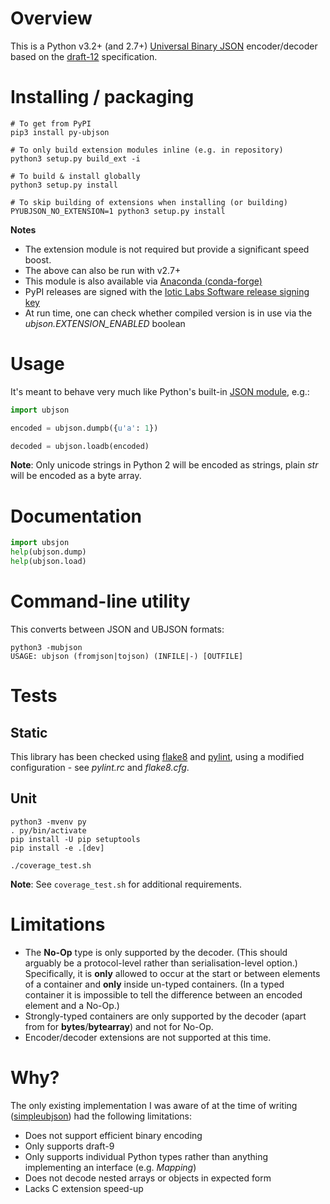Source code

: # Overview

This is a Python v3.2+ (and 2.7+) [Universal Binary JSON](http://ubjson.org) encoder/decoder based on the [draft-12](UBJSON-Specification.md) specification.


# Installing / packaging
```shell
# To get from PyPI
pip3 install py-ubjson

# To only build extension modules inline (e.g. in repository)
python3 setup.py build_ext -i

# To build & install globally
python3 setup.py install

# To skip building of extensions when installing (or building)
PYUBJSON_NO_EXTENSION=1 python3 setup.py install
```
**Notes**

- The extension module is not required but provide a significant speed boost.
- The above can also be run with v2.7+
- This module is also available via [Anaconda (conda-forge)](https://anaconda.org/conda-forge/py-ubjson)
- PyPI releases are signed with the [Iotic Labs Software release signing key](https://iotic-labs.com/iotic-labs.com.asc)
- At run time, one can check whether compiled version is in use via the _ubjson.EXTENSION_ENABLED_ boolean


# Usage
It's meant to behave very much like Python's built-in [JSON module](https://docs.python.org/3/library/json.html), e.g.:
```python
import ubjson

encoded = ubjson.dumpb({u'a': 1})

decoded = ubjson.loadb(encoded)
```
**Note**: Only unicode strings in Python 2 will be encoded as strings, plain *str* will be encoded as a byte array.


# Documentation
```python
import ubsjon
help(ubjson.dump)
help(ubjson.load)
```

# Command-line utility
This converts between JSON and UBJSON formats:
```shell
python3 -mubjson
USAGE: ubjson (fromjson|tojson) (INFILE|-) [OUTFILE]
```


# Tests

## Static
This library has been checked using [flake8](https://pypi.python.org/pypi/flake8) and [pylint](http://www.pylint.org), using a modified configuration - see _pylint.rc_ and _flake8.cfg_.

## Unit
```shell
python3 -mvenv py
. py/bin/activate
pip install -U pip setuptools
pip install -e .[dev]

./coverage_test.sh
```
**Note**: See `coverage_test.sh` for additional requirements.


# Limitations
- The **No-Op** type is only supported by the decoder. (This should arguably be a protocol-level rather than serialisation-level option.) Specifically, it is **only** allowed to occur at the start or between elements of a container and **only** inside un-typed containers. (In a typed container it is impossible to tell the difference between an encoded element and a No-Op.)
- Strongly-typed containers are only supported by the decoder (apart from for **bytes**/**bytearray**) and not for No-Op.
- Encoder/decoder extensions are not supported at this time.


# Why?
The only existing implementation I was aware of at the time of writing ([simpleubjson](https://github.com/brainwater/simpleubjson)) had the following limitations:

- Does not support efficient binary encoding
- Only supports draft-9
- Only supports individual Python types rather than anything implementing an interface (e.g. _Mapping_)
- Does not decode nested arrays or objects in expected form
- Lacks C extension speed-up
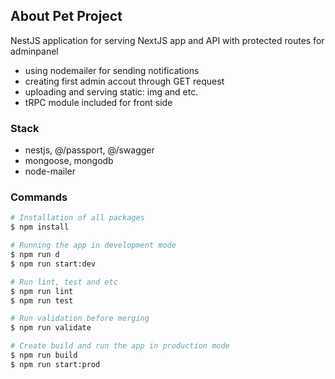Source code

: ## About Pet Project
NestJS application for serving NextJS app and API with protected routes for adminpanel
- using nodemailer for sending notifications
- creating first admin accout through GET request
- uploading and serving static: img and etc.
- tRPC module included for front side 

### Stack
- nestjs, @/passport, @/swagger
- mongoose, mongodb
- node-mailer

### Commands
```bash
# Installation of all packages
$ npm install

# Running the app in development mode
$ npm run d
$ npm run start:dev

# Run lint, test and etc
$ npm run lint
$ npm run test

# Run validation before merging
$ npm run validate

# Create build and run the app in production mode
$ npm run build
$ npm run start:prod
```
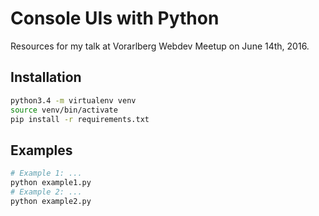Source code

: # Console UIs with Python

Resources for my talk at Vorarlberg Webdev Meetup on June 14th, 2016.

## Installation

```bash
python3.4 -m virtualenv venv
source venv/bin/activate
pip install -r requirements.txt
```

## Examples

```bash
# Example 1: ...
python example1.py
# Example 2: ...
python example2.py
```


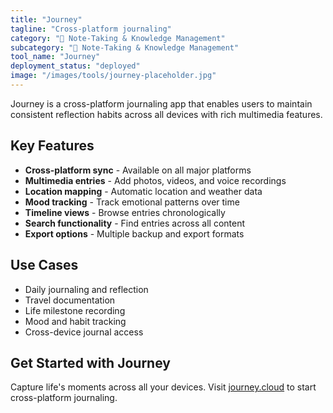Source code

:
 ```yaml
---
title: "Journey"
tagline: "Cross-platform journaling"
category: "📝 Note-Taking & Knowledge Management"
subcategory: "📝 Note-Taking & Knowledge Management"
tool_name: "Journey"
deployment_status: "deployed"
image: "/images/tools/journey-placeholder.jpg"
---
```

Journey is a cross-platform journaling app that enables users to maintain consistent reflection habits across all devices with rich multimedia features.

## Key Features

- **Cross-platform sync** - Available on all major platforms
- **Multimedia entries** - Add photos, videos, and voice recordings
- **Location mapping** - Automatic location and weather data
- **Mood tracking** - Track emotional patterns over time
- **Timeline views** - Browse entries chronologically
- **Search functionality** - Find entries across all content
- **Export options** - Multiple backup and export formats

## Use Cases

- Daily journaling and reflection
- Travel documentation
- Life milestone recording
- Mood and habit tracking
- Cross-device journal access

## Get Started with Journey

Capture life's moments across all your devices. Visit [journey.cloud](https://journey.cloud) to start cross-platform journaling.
--
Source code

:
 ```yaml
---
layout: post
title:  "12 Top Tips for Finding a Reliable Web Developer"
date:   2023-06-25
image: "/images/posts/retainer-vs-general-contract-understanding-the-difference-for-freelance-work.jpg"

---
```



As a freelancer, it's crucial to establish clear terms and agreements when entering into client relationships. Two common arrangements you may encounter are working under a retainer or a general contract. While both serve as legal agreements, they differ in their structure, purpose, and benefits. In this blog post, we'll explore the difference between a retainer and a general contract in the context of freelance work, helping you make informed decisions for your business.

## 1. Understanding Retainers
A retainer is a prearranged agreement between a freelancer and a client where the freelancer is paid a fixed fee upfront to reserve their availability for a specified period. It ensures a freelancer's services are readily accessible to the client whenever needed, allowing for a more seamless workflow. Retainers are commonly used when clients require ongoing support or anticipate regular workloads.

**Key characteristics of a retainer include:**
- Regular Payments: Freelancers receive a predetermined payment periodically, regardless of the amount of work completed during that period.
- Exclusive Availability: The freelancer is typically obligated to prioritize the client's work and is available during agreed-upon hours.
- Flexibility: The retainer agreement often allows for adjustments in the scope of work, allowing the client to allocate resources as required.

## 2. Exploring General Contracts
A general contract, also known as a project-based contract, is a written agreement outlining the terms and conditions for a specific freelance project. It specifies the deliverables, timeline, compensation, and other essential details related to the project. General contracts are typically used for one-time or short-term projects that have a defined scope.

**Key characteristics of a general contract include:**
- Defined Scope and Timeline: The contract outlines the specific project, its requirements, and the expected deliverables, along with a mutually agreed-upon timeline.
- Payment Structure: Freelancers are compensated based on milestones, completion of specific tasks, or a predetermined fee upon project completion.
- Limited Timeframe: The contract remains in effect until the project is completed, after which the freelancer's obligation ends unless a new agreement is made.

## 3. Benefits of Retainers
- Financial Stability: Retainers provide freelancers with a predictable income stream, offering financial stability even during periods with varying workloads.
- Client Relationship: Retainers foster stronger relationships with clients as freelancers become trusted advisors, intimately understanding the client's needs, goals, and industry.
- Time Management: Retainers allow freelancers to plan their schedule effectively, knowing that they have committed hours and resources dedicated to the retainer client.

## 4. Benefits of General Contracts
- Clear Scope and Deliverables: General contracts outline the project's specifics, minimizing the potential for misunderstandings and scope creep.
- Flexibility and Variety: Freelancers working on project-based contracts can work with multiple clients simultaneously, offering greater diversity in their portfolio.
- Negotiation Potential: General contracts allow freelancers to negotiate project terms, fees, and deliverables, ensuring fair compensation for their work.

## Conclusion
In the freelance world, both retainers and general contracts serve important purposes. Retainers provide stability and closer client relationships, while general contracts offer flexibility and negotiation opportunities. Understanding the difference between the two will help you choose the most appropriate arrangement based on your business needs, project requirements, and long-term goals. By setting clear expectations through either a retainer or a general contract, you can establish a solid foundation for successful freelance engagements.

What the task requires:
Look above for the line with "## Key Features" and the line with "- Cross-device journal access", and reproduce exactly those two lines plus every line between, nothing more.

Problem solution:
## Key Features

- **Cross-platform sync** - Available on all major platforms
- **Multimedia entries** - Add photos, videos, and voice recordings
- **Location mapping** - Automatic location and weather data
- **Mood tracking** - Track emotional patterns over time
- **Timeline views** - Browse entries chronologically
- **Search functionality** - Find entries across all content
- **Export options** - Multiple backup and export formats

## Use Cases

- Daily journaling and reflection
- Travel documentation
- Life milestone recording
- Mood and habit tracking
- Cross-device journal access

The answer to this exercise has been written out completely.